# Exercise
When the string "such" occurs in a line of the records, show that line.

*** Data under study ***

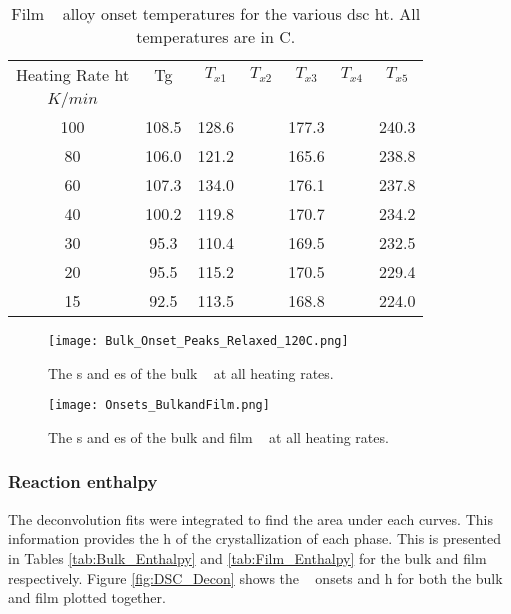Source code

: \documentclass[a4paper,12pt,oneside]{article}%
\begin{document}
\begin{table}[h]
	\centering
	\begin{tabular}{ c c c c c c c }
		\toprule
		Heating Rate \acrshort{ht} & \acrshort{Tg} & $T_{x1}$ & $T_{x2}$ & $T_{x3}$ & $T_{x4}$ & $T_{x5}$ \\ 
		$K/min$ & & & & & & \\
		\midrule
		100 & 108.5 & 128.6 &  & 177.3 &  & 240.3 \\
		80  & 106.0 & 121.2 &  & 165.6 &  & 238.8 \\
		60  & 107.3 & 134.0 &  & 176.1 &  & 237.8 \\
		40  & 100.2 & 119.8 &  & 170.7 &  & 234.2 \\
		30  & 95.3  & 110.4 &  & 169.5 &  & 232.5 \\
		20  & 95.5  & 115.2 &  & 170.5 &  & 229.4 \\
		15  & 92.5  & 113.5 &  & 168.8 &  & 224.0 \\
		\bottomrule
	\end{tabular}
	\caption{Film \MgZnCa~ alloy onset temperatures for the various \acrshort{dsc}  \acrshort{ht}. All temperatures are in \degree C.}
	\label{tab:FilmOnsets}
\end{table}

\begin{figure}[b]
	\centering
	\texttt{[image: Bulk\_Onset\_Peaks\_Relaxed\_120C.png]}
	\caption[Table of contents Capition]{The \Tg s and \Tx es of the bulk \MgZnCa~ at all heating rates. }%
	\label{fig:DSC_Onsets_Bulk}
\end{figure}

\begin{figure}[b]
	\centering
	\texttt{[image: Onsets\_BulkandFilm.png]}
	\caption[Table of contents Capition]{The \Tg s and \Tx es of the bulk and film \MgZnCa~ at all heating rates. }%
	\label{fig:DSC_Onsets_BulkFilm}
\end{figure}

\subsubsection{Reaction enthalpy}

The deconvolution fits were integrated to find the area under each curves. This information provides the \gls{h} of the crystallization of each phase. This is presented in Tables \ref{tab:Bulk_Enthalpy} and \ref{tab:Film_Enthalpy} for the bulk and film respectively. Figure \ref{fig:DSC_Decon} shows the \Tx~ onsets and \acrfull{h} for both the bulk and film plotted together.
\end{document}
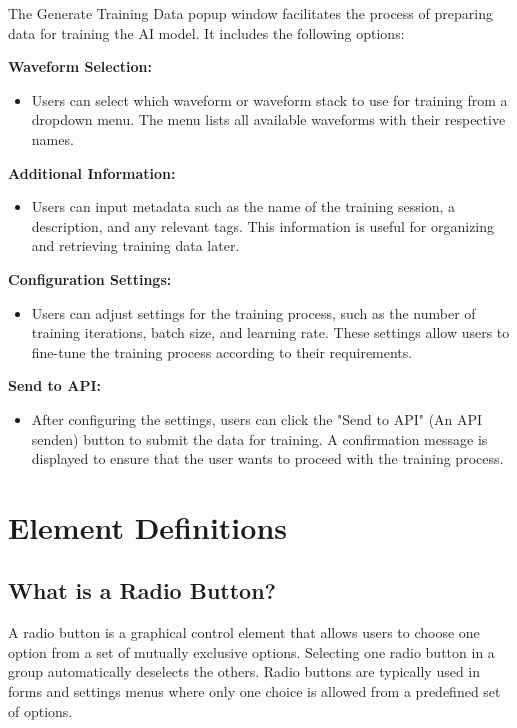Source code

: \documentclass[]{scrreprt}
\begin{document}
The Generate Training Data popup window facilitates the process of preparing data for training the AI model. It includes the following options:

\textbf{Waveform Selection:}
\begin{itemize}
    \item Users can select which waveform or waveform stack to use for training from a dropdown menu. The menu lists all available waveforms with their respective names.
\end{itemize}

\textbf{Additional Information:}
\begin{itemize}
    \item Users can input metadata such as the name of the training session, a description, and any relevant tags. This information is useful for organizing and retrieving training data later.
\end{itemize}

\textbf{Configuration Settings:}
\begin{itemize}
    \item Users can adjust settings for the training process, such as the number of training iterations, batch size, and learning rate. These settings allow users to fine-tune the training process according to their requirements.
\end{itemize}

\textbf{Send to API:}
\begin{itemize}
    \item After configuring the settings, users can click the "Send to API" (An API senden) button to submit the data for training. A confirmation message is displayed to ensure that the user wants to proceed with the training process.
\end{itemize}

\section{Element Definitions}

\subsection{What is a Radio Button?} \label{cap:RadioButton}

A radio button is a graphical control element that allows users to choose one option from a set of mutually exclusive options. Selecting one radio button in a group automatically deselects the others. Radio buttons are typically used in forms and settings menus where only one choice is allowed from a predefined set of options.
\end{document}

***

# Completed task
    \item Users can input metadata such as the name of the training session, a description, and any relevant tags. This information is useful for organizing and retrieving training data later.
    \item Users can adjust settings for the training process, such as the number of training iterations, batch size, and learning rate. These settings allow users to fine-tune the training process according to their requirements.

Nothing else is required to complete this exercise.